═════ Records for this exercise

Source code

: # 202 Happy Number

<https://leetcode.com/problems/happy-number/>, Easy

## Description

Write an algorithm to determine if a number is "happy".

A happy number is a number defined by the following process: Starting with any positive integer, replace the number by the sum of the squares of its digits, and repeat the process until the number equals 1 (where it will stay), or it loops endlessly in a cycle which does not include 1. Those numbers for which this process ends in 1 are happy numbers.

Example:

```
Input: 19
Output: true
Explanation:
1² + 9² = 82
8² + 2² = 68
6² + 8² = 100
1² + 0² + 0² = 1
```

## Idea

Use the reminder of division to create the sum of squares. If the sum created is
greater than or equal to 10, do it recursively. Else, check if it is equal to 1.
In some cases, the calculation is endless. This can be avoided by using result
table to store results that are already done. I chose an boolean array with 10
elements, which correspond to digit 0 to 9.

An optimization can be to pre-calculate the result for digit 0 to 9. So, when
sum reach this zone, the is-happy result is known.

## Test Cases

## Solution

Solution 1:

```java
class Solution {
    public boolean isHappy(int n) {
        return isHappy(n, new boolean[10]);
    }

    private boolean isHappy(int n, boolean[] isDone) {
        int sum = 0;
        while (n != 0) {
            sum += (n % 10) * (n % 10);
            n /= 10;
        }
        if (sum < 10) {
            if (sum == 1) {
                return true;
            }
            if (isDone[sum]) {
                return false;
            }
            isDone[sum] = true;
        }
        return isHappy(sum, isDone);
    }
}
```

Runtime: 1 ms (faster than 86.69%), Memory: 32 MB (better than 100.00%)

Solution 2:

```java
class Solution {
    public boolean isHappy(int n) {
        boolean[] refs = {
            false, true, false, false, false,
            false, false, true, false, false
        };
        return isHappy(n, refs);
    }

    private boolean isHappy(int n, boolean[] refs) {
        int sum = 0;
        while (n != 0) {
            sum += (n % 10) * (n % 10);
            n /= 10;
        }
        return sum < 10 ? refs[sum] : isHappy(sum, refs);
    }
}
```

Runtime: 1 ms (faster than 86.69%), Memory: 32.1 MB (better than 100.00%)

══════════
═════ Records for this exercise

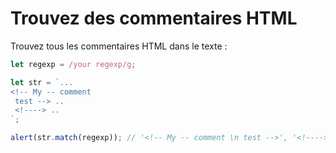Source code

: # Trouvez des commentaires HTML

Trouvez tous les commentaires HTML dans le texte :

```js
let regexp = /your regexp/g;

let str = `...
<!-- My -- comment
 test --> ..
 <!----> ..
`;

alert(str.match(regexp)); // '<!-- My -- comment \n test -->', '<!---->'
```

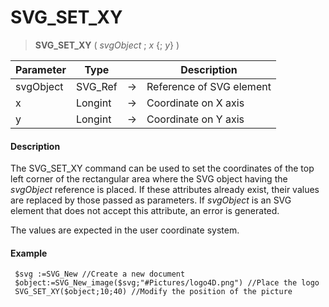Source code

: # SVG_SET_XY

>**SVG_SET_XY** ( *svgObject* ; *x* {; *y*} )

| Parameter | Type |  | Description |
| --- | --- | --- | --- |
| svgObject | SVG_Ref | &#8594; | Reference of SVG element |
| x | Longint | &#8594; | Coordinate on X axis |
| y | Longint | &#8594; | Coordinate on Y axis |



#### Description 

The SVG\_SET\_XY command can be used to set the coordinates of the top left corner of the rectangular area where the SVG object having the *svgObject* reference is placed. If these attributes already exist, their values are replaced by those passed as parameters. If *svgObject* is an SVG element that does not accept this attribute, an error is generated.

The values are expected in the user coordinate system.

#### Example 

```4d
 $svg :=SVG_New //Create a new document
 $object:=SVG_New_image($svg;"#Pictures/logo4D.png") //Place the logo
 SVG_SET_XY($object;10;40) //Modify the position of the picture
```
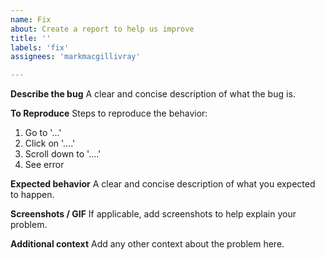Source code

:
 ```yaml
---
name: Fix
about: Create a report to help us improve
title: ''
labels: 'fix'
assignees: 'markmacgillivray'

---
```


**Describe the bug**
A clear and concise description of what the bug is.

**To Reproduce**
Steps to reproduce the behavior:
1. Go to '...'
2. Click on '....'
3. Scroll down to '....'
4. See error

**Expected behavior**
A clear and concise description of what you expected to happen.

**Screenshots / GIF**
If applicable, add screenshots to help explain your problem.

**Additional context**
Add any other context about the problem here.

══════════
═════ Records for this exercise

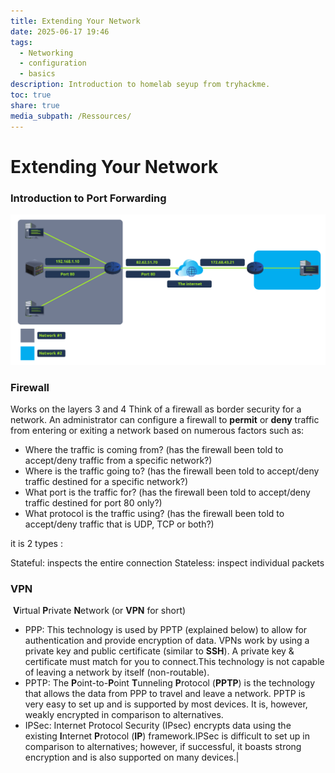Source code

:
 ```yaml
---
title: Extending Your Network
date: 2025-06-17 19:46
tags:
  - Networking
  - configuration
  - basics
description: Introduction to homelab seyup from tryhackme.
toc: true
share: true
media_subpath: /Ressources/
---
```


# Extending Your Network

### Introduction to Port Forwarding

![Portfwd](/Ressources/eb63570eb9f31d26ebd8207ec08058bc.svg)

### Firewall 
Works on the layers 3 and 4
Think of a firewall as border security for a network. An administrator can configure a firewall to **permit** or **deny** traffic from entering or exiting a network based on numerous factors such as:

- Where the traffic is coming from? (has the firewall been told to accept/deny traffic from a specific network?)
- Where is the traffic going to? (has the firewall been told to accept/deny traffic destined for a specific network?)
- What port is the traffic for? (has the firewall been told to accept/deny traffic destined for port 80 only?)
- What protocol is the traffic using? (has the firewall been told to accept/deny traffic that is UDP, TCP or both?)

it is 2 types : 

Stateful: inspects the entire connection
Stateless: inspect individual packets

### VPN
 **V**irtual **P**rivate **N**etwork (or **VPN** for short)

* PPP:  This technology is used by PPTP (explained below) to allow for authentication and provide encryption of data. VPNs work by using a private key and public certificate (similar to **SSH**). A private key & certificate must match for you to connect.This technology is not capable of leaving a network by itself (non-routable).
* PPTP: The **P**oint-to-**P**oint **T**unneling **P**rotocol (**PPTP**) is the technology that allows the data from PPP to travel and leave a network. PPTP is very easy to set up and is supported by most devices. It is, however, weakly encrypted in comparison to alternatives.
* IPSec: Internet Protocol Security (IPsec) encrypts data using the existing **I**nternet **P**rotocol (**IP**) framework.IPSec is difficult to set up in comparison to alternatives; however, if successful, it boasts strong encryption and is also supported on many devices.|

══════════

**Exercise requirements**
Scanning the data above, copy out every line where "squares" is found.

**Answer**
A happy number is a number defined by the following process: Starting with any positive integer, replace the number by the sum of the squares of its digits, and repeat the process until the number equals 1 (where it will stay), or it loops endlessly in a cycle which does not include 1. Those numbers for which this process ends in 1 are happy numbers.
Use the reminder of division to create the sum of squares. If the sum created is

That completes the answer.